**WORK INSTRUCTION**
Scan the data below for lines holding the word "create", and copy each line found.

**MATERIAL FOR THIS EXERCISE**
*** Begin section ***

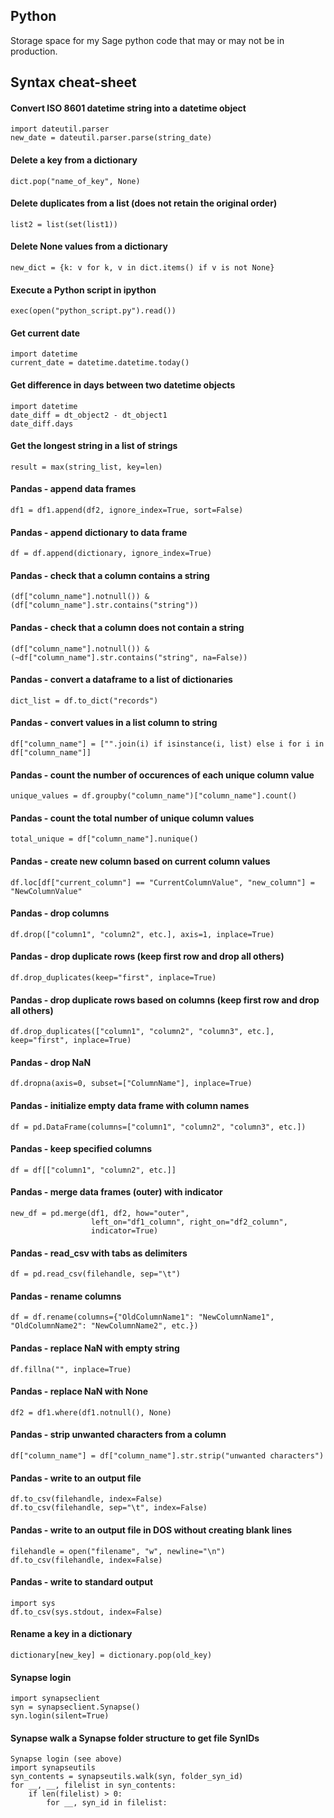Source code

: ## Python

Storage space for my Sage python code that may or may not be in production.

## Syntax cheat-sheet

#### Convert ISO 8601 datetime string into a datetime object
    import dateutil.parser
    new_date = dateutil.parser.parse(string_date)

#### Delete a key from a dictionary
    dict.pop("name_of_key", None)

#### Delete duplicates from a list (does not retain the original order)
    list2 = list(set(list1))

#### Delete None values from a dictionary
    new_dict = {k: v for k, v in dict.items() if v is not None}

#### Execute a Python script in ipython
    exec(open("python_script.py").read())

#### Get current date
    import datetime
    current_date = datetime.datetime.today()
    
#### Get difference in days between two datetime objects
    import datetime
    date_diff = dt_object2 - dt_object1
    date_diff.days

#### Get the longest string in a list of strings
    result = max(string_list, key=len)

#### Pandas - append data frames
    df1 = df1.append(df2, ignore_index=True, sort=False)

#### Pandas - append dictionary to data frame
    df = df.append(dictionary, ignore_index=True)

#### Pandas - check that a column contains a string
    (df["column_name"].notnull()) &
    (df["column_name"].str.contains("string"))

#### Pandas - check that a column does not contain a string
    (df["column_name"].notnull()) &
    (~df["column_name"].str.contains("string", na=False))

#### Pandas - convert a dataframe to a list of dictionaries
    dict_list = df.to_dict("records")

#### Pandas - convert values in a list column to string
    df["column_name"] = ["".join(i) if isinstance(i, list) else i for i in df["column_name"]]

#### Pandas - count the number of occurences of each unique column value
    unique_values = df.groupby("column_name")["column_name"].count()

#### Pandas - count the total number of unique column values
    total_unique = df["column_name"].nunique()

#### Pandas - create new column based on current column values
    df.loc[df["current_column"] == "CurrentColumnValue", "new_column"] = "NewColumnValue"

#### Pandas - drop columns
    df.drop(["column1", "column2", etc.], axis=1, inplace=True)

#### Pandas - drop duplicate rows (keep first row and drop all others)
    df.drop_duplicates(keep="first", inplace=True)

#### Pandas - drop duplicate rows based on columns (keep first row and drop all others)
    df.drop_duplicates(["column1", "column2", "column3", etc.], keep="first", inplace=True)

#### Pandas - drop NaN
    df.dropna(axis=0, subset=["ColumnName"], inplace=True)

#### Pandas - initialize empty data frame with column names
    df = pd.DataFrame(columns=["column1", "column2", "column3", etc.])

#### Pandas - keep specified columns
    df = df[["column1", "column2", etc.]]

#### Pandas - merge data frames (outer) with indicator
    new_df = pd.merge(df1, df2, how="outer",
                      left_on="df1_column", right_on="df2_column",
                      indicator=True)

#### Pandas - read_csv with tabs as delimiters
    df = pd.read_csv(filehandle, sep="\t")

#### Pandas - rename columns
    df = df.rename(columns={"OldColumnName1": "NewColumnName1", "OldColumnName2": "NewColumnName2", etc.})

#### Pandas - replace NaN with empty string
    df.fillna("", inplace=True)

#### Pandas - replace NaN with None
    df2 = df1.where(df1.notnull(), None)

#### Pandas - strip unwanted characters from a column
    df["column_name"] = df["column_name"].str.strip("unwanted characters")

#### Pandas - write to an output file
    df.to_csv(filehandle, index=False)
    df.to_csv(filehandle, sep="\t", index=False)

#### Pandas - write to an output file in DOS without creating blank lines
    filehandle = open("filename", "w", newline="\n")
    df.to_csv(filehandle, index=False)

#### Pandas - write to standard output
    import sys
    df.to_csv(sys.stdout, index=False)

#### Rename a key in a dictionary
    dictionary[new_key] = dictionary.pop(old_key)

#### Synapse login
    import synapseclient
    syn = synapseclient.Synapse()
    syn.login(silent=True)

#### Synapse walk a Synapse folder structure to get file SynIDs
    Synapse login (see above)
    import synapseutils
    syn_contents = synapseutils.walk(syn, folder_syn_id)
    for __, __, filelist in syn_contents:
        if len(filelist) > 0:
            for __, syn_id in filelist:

*** End section ***
*** Begin section ***

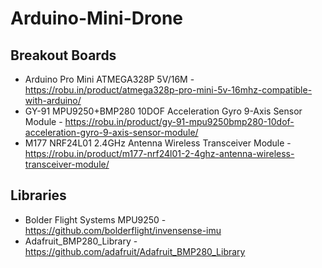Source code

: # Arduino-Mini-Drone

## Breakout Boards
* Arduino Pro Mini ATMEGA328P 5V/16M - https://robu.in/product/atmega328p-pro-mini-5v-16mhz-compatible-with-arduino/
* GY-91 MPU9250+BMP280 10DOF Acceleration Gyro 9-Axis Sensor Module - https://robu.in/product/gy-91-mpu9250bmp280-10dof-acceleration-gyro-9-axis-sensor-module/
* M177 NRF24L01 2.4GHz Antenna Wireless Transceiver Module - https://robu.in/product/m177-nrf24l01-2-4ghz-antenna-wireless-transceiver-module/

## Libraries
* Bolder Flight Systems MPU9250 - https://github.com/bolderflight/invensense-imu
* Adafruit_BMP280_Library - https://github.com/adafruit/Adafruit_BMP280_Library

*** End section ***
*** Begin section ***

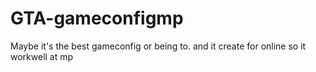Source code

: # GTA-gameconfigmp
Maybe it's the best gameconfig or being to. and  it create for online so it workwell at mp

*** End section ***

**PROBLEM SOLUTION**
#### Pandas - create new column based on current column values
Maybe it's the best gameconfig or being to. and  it create for online so it workwell at mp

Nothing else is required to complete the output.